In  mid  1980  Pete  and  his  chief  collaborator, keyboardist  Martin  Healy  changed  the  name  of  the  band  to  Dead  Or  Alive. Their  first  single  under  the  new  name  was  "I'm  Falling"   in  March  1981  which  was  produced  by  Ian  Broudie. It's  a  pounding  Goth  rock  number  about  nothing  in  particular  with  doomy  keyboards  and  Pete  doing  a  near-perfect  impersonation  of  Jim  Morrison.  By  the  time  of  their  second  single, "Number  Eleven "  in  August  that  year  the  line  up  had  almost  completely  changed  with  Pete  the  sole  survivor. Coming  in  at  this  point  were  drummer  Steve  Coy, bassist  Mike  Percy , keyboard  player  Timothy  Lever  and  guitarist  Wayne  Hussey . "Number  Eleven"  is  in  much  the  same  vein  as  the  previous  single  sounding  not  unlike  Hussey's  future  employers.

Their  third  single  "The  Stranger", released  on  their  own  Black  Eyes  label  ( named  after  Pete's  penchant  for  wearing  black  contact  lenses ) in  1982   is  so  similar  to  their  Liverpool  contemporaries  Echo  and  the  Bunnymen  you  think  it  must  be  a  tribute  of  some  sort  but  it  did  well  enough  on  the  independent  chart  to  get  them  a  record  deal  with  Epic  who  thought  they  had  their  own  Boy  George  with  Pete.

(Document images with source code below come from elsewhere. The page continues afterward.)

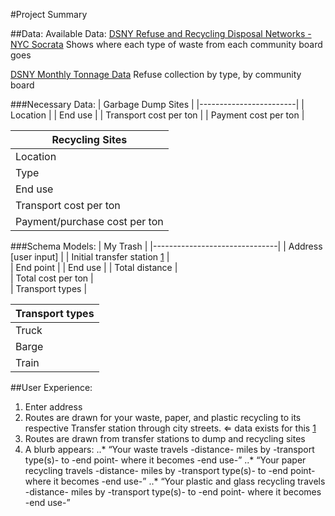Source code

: #Project Summary

##Data:
Available Data:
[DSNY Refuse and Recycling Disposal Networks - NYC Socrata](https://data.cityofnewyork.us/City-Government/DSNY-s-Refuse-and-Recycling-Disposal-Networks/kzmz-ivhb)
Shows where each type of waste from each community board goes

[DSNY Monthly Tonnage Data](https://data.cityofnewyork.us/City-Government/DSNY-Monthly-Tonnage-Data/ebb7-mvp5)
Refuse collection by type, by community board


###Necessary Data:
| Garbage Dump Sites 	 | 
|------------------------|
| Location          	 |
| End use 				 |
| Transport cost per ton |
| Payment cost per ton 	 |
	

| Recycling Sites    	 		| 
|-------------------------------|
| Location          	 		|
| Type   				 		|
| End use 				 		|
| Transport cost per ton 		|
| Payment/purchase cost per ton |
	

###Schema Models:
| My Trash						|
|-------------------------------|
| Address [user input]		   	|
| Initial transfer station [1](https://data.cityofnewyork.us/City-Government/DSNY-s-Refuse-and-Recycling-Disposal-Networks/kzmz-ivhb) 	|					
| End point						|
| End use					 	|
| Total distance				|	
| Total cost per ton			|		
| Transport types				|	
	

| Transport types |
|-----------------|
| Truck			  |
| Barge			  |
| Train			  |
	

##User Experience:

1. Enter address
2. Routes are drawn for your waste, paper, and plastic recycling to its respective Transfer station through city streets. ⇐ data exists for this [1](https://data.cityofnewyork.us/City-Government/DSNY-s-Refuse-and-Recycling-Disposal-Networks/kzmz-ivhb)
3. Routes are drawn from transfer stations to dump and recycling sites
4. A blurb appears:
..* “Your waste travels -distance- miles by -transport type(s)- to -end point- where it becomes -end use-”
..* “Your paper recycling travels -distance- miles by -transport type(s)- to -end point- where it becomes -end use-”
..* “Your plastic and glass recycling travels -distance- miles by -transport type(s)- to -end point- where it becomes -end use-”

Their  first  single  for  Epic   "Misty  Circles"   in  May  1983  rather  strangely  seems  to  be  about  their  lack  of  success  and  consequent  crisis  of  confidence. It's  also  their  poorest  to  date, swapping  the  goth  rock  sound  for  juddery  electro-funk  but  it's  completely  tuneless.  Wayne  left  the  group  by  the  time  the  next  single  was  released  but  he  had  a  big  hand  in  the  writing  of  their  debut  album  and  played  on  the  next  three  singles.  The  follow  up  "What  I  Want  " is  so  slavishly  in  thrall  to  Blue  Monday   they  must  have  been  taking  the  piss.   It  makes  the  title  of  their  next  single  "I'd  Do  Anything"  all  too  appropriate. That's  a  spiky  chant   over  a  robotic  electro-funk  backing  that's  all  production  and  no  song.

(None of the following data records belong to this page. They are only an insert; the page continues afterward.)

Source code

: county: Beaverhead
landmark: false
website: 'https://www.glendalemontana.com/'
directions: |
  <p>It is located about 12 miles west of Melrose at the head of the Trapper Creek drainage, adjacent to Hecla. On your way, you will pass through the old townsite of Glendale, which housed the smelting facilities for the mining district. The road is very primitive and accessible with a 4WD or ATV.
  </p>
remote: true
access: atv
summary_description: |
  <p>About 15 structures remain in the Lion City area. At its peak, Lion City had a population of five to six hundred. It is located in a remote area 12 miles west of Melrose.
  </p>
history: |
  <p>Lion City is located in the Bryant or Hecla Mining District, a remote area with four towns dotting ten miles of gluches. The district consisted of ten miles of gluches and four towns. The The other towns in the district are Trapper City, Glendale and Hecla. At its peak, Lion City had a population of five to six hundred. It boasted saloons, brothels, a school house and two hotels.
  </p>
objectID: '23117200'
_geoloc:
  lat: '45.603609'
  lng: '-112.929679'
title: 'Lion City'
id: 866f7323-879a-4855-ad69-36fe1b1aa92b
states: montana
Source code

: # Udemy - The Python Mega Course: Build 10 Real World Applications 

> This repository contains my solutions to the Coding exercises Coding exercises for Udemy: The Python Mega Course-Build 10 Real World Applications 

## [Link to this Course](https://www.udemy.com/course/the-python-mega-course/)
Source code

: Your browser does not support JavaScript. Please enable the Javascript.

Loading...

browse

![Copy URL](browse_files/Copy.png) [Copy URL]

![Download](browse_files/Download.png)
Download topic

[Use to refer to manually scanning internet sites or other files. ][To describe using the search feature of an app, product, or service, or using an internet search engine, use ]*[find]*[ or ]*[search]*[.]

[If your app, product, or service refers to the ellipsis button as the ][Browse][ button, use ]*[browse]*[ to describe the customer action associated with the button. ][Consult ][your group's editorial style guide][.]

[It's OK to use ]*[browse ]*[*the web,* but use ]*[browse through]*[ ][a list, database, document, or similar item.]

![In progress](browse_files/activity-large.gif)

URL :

With  three  flops , and  the  release  of  the  album  "Sophisticated  Boom  Boom"  held  over  for  want  of  a  hit.  the  band  were  in  last  chance  saloon  when  this  one  was  released. The  song  was  of  course  the  signature  hit  for  KC  and  the  Sunshine  Band  in  1975  epitomising  that  mid-seventies  hedonistic  excess,  topping  the  US  charts  and  reaching  number  4  here. Few  songs  evoke  that  period  better,  particularly  because  of   the  similarity  - noted  at  the  time -  between  the  backing  singers'  refrain  and  the  music  that  accompanied  the  Pearl  and  Dean  trailer  for  cinema  ads  throughout  the  seventies.

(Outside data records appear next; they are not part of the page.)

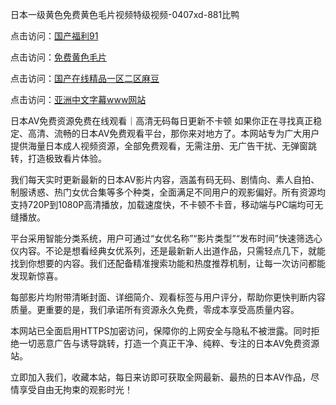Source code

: 日本一级黄色免费黄色毛片视频特级视频-0407xd-881比鸭


点击访问：<a href="https://gsd-agv.pages.dev/">国产福利91</a>

点击访问：<a href="https://gda-c7m.pages.dev/">免费黄色毛片</a>

点击访问：<a href="https://fdhf-454.pages.dev/">国产在线精品一区二区麻豆</a>

点击访问：<a href="https://rtj-3zo.pages.dev/">亚洲中文字幕www网站</a>


日本AV免费资源免费在线观看｜高清无码每日更新不卡顿
如果你正在寻找真正稳定、高清、流畅的日本AV免费观看平台，那你来对地方了。本网站专为广大用户提供海量日本成人视频资源，全部免费观看，无需注册、无广告干扰、无弹窗跳转，打造极致看片体验。

我们每天实时更新最新的日本AV影片内容，涵盖有码无码、剧情向、素人自拍、制服诱惑、热门女优合集等多个种类，全面满足不同用户的观影偏好。所有资源均支持720P到1080P高清播放，加载速度快，不卡顿不卡音，移动端与PC端均可无缝播放。

平台采用智能分类系统，用户可通过“女优名称”“影片类型”“发布时间”快速筛选心仪内容。不论是想看经典女优系列，还是最新新人出道作品，只需轻点几下，就能找到你想要的内容。我们还配备精准搜索功能和热度推荐机制，让每一次访问都能发现新惊喜。

每部影片均附带清晰封面、详细简介、观看标签与用户评分，帮助你更快判断内容质量。更重要的是，我们承诺所有资源永久免费，零成本享受高质量内容。

本网站已全面启用HTTPS加密访问，保障你的上网安全与隐私不被泄露。同时拒绝一切恶意广告与诱导跳转，打造一个真正干净、纯粹、专注的日本AV免费资源站。

立即加入我们，收藏本站，每日来访即可获取全网最新、最热的日本AV作品，尽情享受自由无拘束的观影时光！


<span style="display:none;">[Canonical link](https://github.com/axdue4456/97831 ）</span>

Dead  Or  Alive's  version  keeps  the  horns  and  the  female  backing  singers  but  substitutes  a  sludgy  electro-dance  backing  track  for  the  original  funk  rhythms   and  adds  a  male  chant  of  "Keep  that , Keep  that  body  strong"  over  that  iconic  refrain  like  an  all-too-eighties  jackboot  trampling  on  a  hallowed  piece  of  memorabilia. Having  destroyed  the  best  bit  of  the  song , Pete  barks  out  the  lyrics  in  his  stentorian  snarl  and  it  becomes  a  charmless  grind.  He  appeared  on  Top  of  the  Pops  wearing  what  appeared  to  be  a  female  swimming  costume  which  emphasised  his,  erm,  package , aided  and  abetted  by  the  camera  man. Boy  George  didn't  miss  the  opportunity  to  bitch  saying  his  mum  thought it  was  disgusting  and  suggesting  Pete's  thighs  were  a  bit  wobbly. The  viewers  may  have  agreed  it  was  a  bit  much  as  the  single  only  climbed  three  places  after  the  performance.